» **Task statement**:
Retype all entries exactly as they stand, excluding pictures.

» **Records provided**:
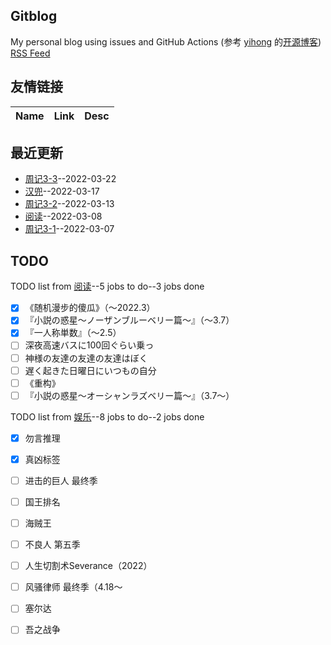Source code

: ## Gitblog
My personal blog using issues and GitHub Actions (参考 [yihong](https://github.com/yihong0618) 的[开源博客](https://github.com/yihong0618/gitblog/issues/177))
[RSS Feed](https://raw.githubusercontent.com/wjianbo/blog-data/main/feed.xml)
## 友情链接
| Name | Link | Desc | 
 | ---- | ---- | ---- |
## 最近更新
- [周记3-3](https://github.com/wjianbo/blog-data/issues/8)--2022-03-22
- [汉兜](https://github.com/wjianbo/blog-data/issues/7)--2022-03-17
- [周记3-2](https://github.com/wjianbo/blog-data/issues/6)--2022-03-13
- [阅读](https://github.com/wjianbo/blog-data/issues/5)--2022-03-08
- [周记3-1](https://github.com/wjianbo/blog-data/issues/4)--2022-03-07
## TODO
TODO list from [阅读](https://github.com/wjianbo/blog-data/issues/5)--5 jobs to do--3 jobs done
- [x] 《随机漫步的傻瓜》（～2022.3）
- [x] 『小説の惑星〜ノーザンブルーベリー篇～』（～3.7）
- [x] 『一人称単数』（～2.5）
- [ ] 深夜高速バスに100回ぐらい乗っ   
- [ ] 神様の友達の友達の友達はぼく
- [ ] 遅く起きた日曜日にいつもの自分
- [ ] 《重构》
- [ ] 『小説の惑星〜オーシャンラズベリー篇～』（3.7〜）

TODO list from [娱乐](https://github.com/wjianbo/blog-data/issues/2)--8 jobs to do--2 jobs done
- [x] 勿言推理
- [x] 真凶标签
- [ ] 进击的巨人 最终季
- [ ] 国王排名
- [ ] 海贼王
- [ ] 不良人 第五季
- [ ] 人生切割术Severance（2022）
- [ ] 风骚律师 最终季（4.18～
- [ ] 塞尔达
- [ ] 吾之战争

» **Output of the task**:
Source code

: ## Gitblog
My personal blog using issues and GitHub Actions (参考 [yihong](https://github.com/yihong0618) 的[开源博客](https://github.com/yihong0618/gitblog/issues/177))
[RSS Feed](https://raw.githubusercontent.com/wjianbo/blog-data/main/feed.xml)
## 友情链接
| Name | Link | Desc | 
 | ---- | ---- | ---- |
## 最近更新
- [周记3-3](https://github.com/wjianbo/blog-data/issues/8)--2022-03-22
- [汉兜](https://github.com/wjianbo/blog-data/issues/7)--2022-03-17
- [周记3-2](https://github.com/wjianbo/blog-data/issues/6)--2022-03-13
- [阅读](https://github.com/wjianbo/blog-data/issues/5)--2022-03-08
- [周记3-1](https://github.com/wjianbo/blog-data/issues/4)--2022-03-07
## TODO
TODO list from [阅读](https://github.com/wjianbo/blog-data/issues/5)--5 jobs to do--3 jobs done
- [x] 《随机漫步的傻瓜》（～2022.3）
- [x] 『小説の惑星〜ノーザンブルーベリー篇～』（～3.7）
- [x] 『一人称単数』（～2.5）
- [ ] 深夜高速バスに100回ぐらい乗っ   
- [ ] 神様の友達の友達の友達はぼく
- [ ] 遅く起きた日曜日にいつもの自分
- [ ] 《重构》
- [ ] 『小説の惑星〜オーシャンラズベリー篇～』（3.7〜）

TODO list from [娱乐](https://github.com/wjianbo/blog-data/issues/2)--8 jobs to do--2 jobs done
- [x] 勿言推理
- [x] 真凶标签
- [ ] 进击的巨人 最终季
- [ ] 国王排名
- [ ] 海贼王
- [ ] 不良人 第五季
- [ ] 人生切割术Severance（2022）
- [ ] 风骚律师 最终季（4.18～
- [ ] 塞尔达
- [ ] 吾之战争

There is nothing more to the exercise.